Starting with the line in which "5460100.00 | 76000 |" appears, give back every line exactly as written until the listing ends, excluding pictures.

● DATA SUPPLIED
════

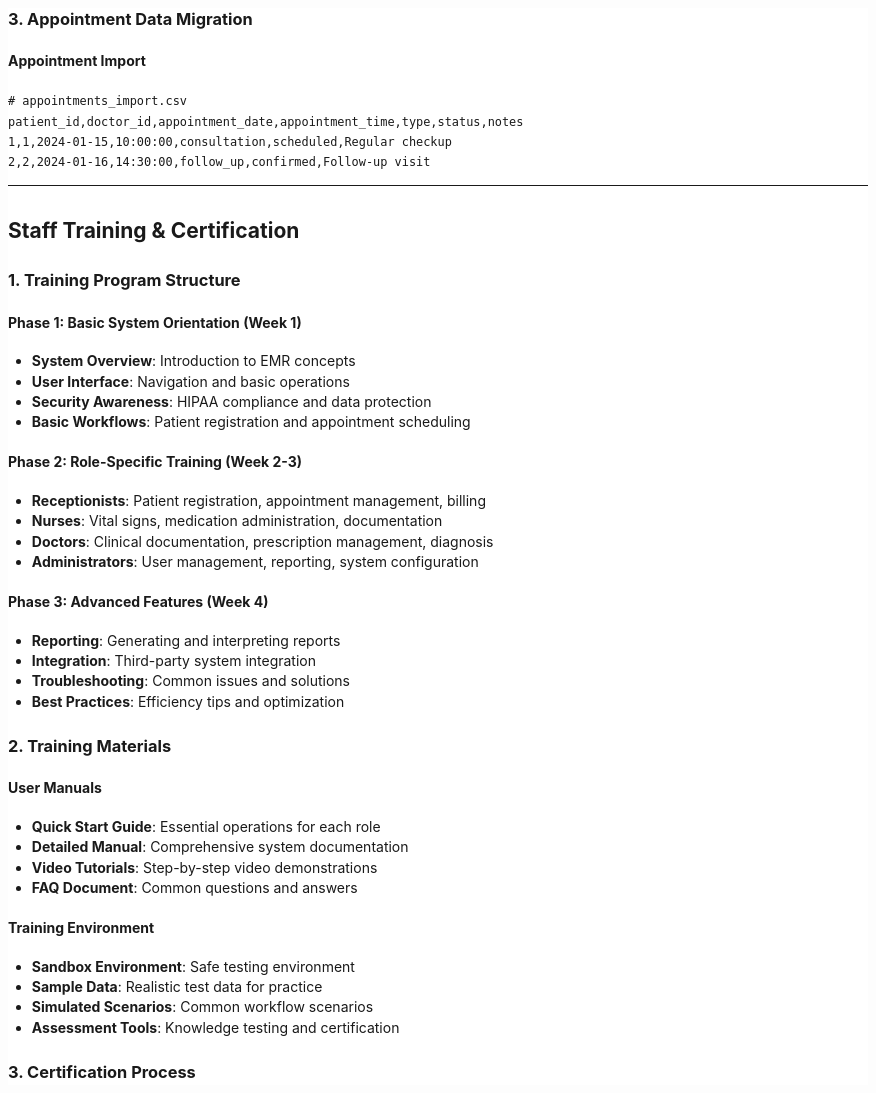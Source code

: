 ### 3. Appointment Data Migration

#### Appointment Import
```csv
# appointments_import.csv
patient_id,doctor_id,appointment_date,appointment_time,type,status,notes
1,1,2024-01-15,10:00:00,consultation,scheduled,Regular checkup
2,2,2024-01-16,14:30:00,follow_up,confirmed,Follow-up visit
```

---

## Staff Training & Certification

### 1. Training Program Structure

#### Phase 1: Basic System Orientation (Week 1)
- **System Overview**: Introduction to EMR concepts
- **User Interface**: Navigation and basic operations
- **Security Awareness**: HIPAA compliance and data protection
- **Basic Workflows**: Patient registration and appointment scheduling

#### Phase 2: Role-Specific Training (Week 2-3)
- **Receptionists**: Patient registration, appointment management, billing
- **Nurses**: Vital signs, medication administration, documentation
- **Doctors**: Clinical documentation, prescription management, diagnosis
- **Administrators**: User management, reporting, system configuration

#### Phase 3: Advanced Features (Week 4)
- **Reporting**: Generating and interpreting reports
- **Integration**: Third-party system integration
- **Troubleshooting**: Common issues and solutions
- **Best Practices**: Efficiency tips and optimization

### 2. Training Materials

#### User Manuals
- **Quick Start Guide**: Essential operations for each role
- **Detailed Manual**: Comprehensive system documentation
- **Video Tutorials**: Step-by-step video demonstrations
- **FAQ Document**: Common questions and answers

#### Training Environment
- **Sandbox Environment**: Safe testing environment
- **Sample Data**: Realistic test data for practice
- **Simulated Scenarios**: Common workflow scenarios
- **Assessment Tools**: Knowledge testing and certification

### 3. Certification Process
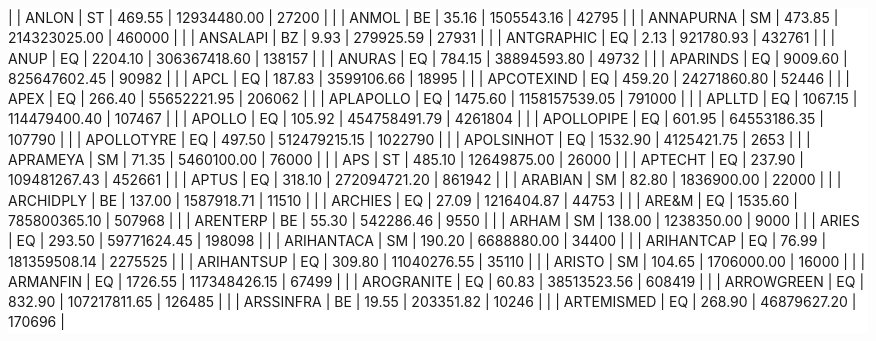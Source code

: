 |  | ANLON | ST | 469.55 | 12934480.00 | 27200 |
|  | ANMOL | BE | 35.16 | 1505543.16 | 42795 |
|  | ANNAPURNA | SM | 473.85 | 214323025.00 | 460000 |
|  | ANSALAPI | BZ | 9.93 | 279925.59 | 27931 |
|  | ANTGRAPHIC | EQ | 2.13 | 921780.93 | 432761 |
|  | ANUP | EQ | 2204.10 | 306367418.60 | 138157 |
|  | ANURAS | EQ | 784.15 | 38894593.80 | 49732 |
|  | APARINDS | EQ | 9009.60 | 825647602.45 | 90982 |
|  | APCL | EQ | 187.83 | 3599106.66 | 18995 |
|  | APCOTEXIND | EQ | 459.20 | 24271860.80 | 52446 |
|  | APEX | EQ | 266.40 | 55652221.95 | 206062 |
|  | APLAPOLLO | EQ | 1475.60 | 1158157539.05 | 791000 |
|  | APLLTD | EQ | 1067.15 | 114479400.40 | 107467 |
|  | APOLLO | EQ | 105.92 | 454758491.79 | 4261804 |
|  | APOLLOPIPE | EQ | 601.95 | 64553186.35 | 107790 |
|  | APOLLOTYRE | EQ | 497.50 | 512479215.15 | 1022790 |
|  | APOLSINHOT | EQ | 1532.90 | 4125421.75 | 2653 |
|  | APRAMEYA | SM | 71.35 | 5460100.00 | 76000 |
|  | APS | ST | 485.10 | 12649875.00 | 26000 |
|  | APTECHT | EQ | 237.90 | 109481267.43 | 452661 |
|  | APTUS | EQ | 318.10 | 272094721.20 | 861942 |
|  | ARABIAN | SM | 82.80 | 1836900.00 | 22000 |
|  | ARCHIDPLY | BE | 137.00 | 1587918.71 | 11510 |
|  | ARCHIES | EQ | 27.09 | 1216404.87 | 44753 |
|  | ARE&M | EQ | 1535.60 | 785800365.10 | 507968 |
|  | ARENTERP | BE | 55.30 | 542286.46 | 9550 |
|  | ARHAM | SM | 138.00 | 1238350.00 | 9000 |
|  | ARIES | EQ | 293.50 | 59771624.45 | 198098 |
|  | ARIHANTACA | SM | 190.20 | 6688880.00 | 34400 |
|  | ARIHANTCAP | EQ | 76.99 | 181359508.14 | 2275525 |
|  | ARIHANTSUP | EQ | 309.80 | 11040276.55 | 35110 |
|  | ARISTO | SM | 104.65 | 1706000.00 | 16000 |
|  | ARMANFIN | EQ | 1726.55 | 117348426.15 | 67499 |
|  | AROGRANITE | EQ | 60.83 | 38513523.56 | 608419 |
|  | ARROWGREEN | EQ | 832.90 | 107217811.65 | 126485 |
|  | ARSSINFRA | BE | 19.55 | 203351.82 | 10246 |
|  | ARTEMISMED | EQ | 268.90 | 46879627.20 | 170696 |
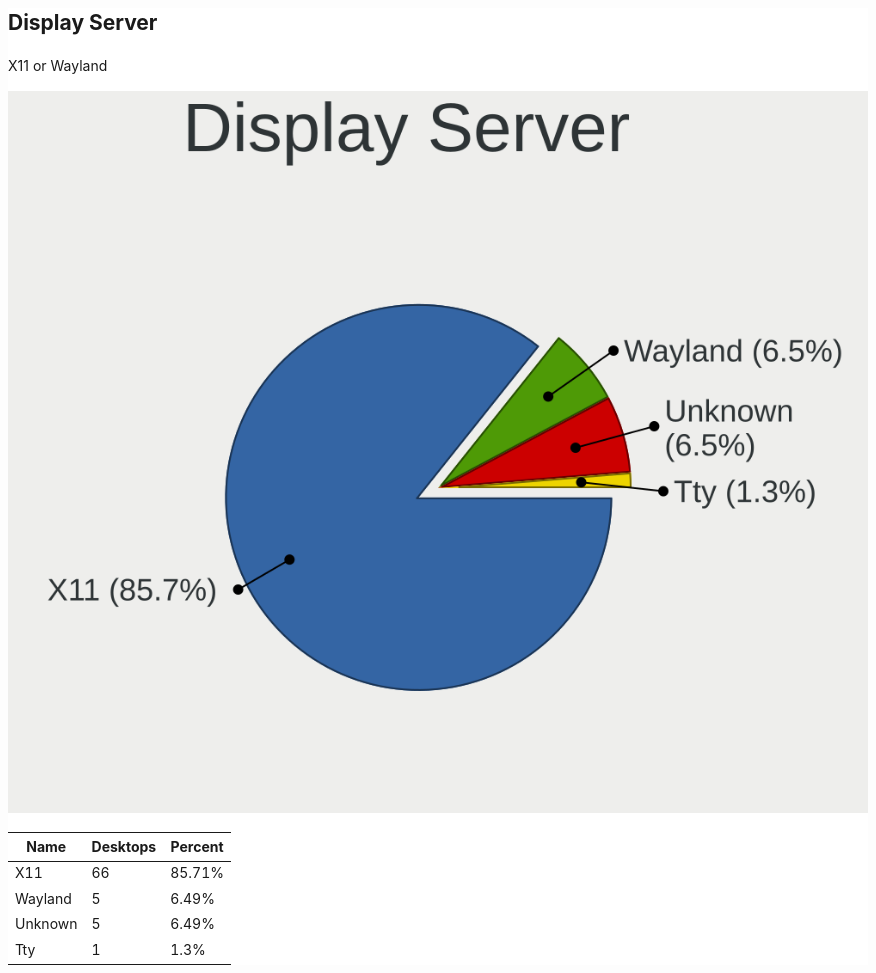 Display Server
--------------

X11 or Wayland

![Display Server](./images/pie_chart/os_display_server.svg)


| Name    | Desktops | Percent |
|---------|----------|---------|
| X11     | 66       | 85.71%  |
| Wayland | 5        | 6.49%   |
| Unknown | 5        | 6.49%   |
| Tty     | 1        | 1.3%    |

════

● YOUR SOLUTION
|  | APRAMEYA | SM | 71.35 | 5460100.00 | 76000 |
|  | APS | ST | 485.10 | 12649875.00 | 26000 |
|  | APTECHT | EQ | 237.90 | 109481267.43 | 452661 |
|  | APTUS | EQ | 318.10 | 272094721.20 | 861942 |
|  | ARABIAN | SM | 82.80 | 1836900.00 | 22000 |
|  | ARCHIDPLY | BE | 137.00 | 1587918.71 | 11510 |
|  | ARCHIES | EQ | 27.09 | 1216404.87 | 44753 |
|  | ARE&M | EQ | 1535.60 | 785800365.10 | 507968 |
|  | ARENTERP | BE | 55.30 | 542286.46 | 9550 |
|  | ARHAM | SM | 138.00 | 1238350.00 | 9000 |
|  | ARIES | EQ | 293.50 | 59771624.45 | 198098 |
|  | ARIHANTACA | SM | 190.20 | 6688880.00 | 34400 |
|  | ARIHANTCAP | EQ | 76.99 | 181359508.14 | 2275525 |
|  | ARIHANTSUP | EQ | 309.80 | 11040276.55 | 35110 |
|  | ARISTO | SM | 104.65 | 1706000.00 | 16000 |
|  | ARMANFIN | EQ | 1726.55 | 117348426.15 | 67499 |
|  | AROGRANITE | EQ | 60.83 | 38513523.56 | 608419 |
|  | ARROWGREEN | EQ | 832.90 | 107217811.65 | 126485 |
|  | ARSSINFRA | BE | 19.55 | 203351.82 | 10246 |
|  | ARTEMISMED | EQ | 268.90 | 46879627.20 | 170696 |
 Display Server
--------------

X11 or Wayland

![Display Server](./images/pie_chart/os_display_server.svg)


| Name    | Desktops | Percent |
|---------|----------|---------|
| X11     | 66       | 85.71%  |
| Wayland | 5        | 6.49%   |
| Unknown | 5        | 6.49%   |
| Tty     | 1        | 1.3%    |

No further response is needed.